==== SUPPLIED INFORMATION ====

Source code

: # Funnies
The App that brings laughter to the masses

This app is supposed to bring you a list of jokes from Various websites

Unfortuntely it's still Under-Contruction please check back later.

====

-- WHAT YOU WILL DO --
Would you restate the whole listing word for word?

-- THE ANSWER --
Source code

: # Funnies
The App that brings laughter to the masses

This app is supposed to bring you a list of jokes from Various websites

Unfortuntely it's still Under-Contruction please check back later.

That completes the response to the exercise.